■ Task description
The required answer is each line in the entries below where "Archives" occurs.

■ Supplied data
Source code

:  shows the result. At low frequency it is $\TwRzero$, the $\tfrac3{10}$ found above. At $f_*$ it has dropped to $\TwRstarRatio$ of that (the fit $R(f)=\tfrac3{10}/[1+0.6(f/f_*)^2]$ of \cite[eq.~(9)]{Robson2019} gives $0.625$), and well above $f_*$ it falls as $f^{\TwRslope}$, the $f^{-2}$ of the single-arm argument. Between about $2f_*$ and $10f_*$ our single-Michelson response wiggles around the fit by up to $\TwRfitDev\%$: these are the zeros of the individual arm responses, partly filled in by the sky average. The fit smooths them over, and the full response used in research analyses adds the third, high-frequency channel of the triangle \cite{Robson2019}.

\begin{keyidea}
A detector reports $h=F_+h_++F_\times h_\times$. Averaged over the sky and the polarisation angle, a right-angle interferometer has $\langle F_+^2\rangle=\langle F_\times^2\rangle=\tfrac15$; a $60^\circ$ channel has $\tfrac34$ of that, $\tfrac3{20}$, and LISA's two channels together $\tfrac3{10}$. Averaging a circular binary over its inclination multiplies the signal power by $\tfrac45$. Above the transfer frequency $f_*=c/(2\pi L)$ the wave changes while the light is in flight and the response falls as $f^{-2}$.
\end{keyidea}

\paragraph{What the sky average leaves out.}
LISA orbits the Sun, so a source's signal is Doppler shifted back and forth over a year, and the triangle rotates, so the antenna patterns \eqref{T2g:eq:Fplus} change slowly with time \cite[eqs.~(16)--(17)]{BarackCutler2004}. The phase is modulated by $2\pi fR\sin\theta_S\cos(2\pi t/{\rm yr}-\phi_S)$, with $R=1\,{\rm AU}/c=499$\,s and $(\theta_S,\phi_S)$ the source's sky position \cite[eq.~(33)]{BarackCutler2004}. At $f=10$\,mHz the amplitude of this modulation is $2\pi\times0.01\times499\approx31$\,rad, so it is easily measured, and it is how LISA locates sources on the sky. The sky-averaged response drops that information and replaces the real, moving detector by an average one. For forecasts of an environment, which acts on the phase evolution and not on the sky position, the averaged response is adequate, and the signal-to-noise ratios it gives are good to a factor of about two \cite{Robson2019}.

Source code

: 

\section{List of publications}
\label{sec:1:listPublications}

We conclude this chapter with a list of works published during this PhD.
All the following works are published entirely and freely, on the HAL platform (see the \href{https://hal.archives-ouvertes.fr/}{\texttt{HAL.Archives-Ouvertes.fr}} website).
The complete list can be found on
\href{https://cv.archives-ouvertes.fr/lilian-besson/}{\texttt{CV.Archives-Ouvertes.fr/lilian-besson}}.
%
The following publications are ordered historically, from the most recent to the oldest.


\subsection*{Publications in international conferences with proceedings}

■ Output below
All the following works are published entirely and freely, on the HAL platform (see the \href{https://hal.archives-ouvertes.fr/}{\texttt{HAL.Archives-Ouvertes.fr}} website).
\href{https://cv.archives-ouvertes.fr/lilian-besson/}{\texttt{CV.Archives-Ouvertes.fr/lilian-besson}}.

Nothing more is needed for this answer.